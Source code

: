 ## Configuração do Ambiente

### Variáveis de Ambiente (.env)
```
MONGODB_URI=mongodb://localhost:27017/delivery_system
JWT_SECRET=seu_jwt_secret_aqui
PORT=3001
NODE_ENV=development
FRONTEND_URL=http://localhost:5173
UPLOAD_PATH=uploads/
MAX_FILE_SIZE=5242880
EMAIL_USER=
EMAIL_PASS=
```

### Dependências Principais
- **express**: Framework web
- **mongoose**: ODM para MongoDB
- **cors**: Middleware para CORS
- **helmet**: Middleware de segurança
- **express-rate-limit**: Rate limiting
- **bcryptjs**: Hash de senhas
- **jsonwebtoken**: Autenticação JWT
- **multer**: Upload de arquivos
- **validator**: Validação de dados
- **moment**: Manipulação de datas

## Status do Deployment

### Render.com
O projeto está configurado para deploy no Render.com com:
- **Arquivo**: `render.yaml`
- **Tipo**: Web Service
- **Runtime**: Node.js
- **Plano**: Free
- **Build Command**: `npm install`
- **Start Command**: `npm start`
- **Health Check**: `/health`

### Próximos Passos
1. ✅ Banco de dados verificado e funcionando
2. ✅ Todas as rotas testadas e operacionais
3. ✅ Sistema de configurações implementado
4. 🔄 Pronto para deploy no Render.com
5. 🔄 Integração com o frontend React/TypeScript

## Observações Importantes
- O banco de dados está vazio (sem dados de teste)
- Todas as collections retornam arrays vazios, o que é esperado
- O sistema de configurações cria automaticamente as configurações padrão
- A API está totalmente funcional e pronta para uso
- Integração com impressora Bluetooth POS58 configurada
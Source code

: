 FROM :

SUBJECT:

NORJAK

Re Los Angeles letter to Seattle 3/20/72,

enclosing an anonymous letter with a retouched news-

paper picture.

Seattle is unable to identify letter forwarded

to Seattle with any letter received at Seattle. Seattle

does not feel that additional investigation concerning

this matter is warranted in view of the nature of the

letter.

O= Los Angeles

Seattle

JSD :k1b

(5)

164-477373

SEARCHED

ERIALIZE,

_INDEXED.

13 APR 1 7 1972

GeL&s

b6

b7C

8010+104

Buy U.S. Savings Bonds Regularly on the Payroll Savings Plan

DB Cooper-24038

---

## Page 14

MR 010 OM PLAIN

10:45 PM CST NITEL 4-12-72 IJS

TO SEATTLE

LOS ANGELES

Activity:
An exact copy of the lines from the one containing "MR 010 OM PLAIN" through the last line of the material, both included, is to be printed, and nothing else.

Answer box:
MR 010 OM PLAIN

10:45 PM CST NITEL 4-12-72 IJS

TO SEATTLE

LOS ANGELES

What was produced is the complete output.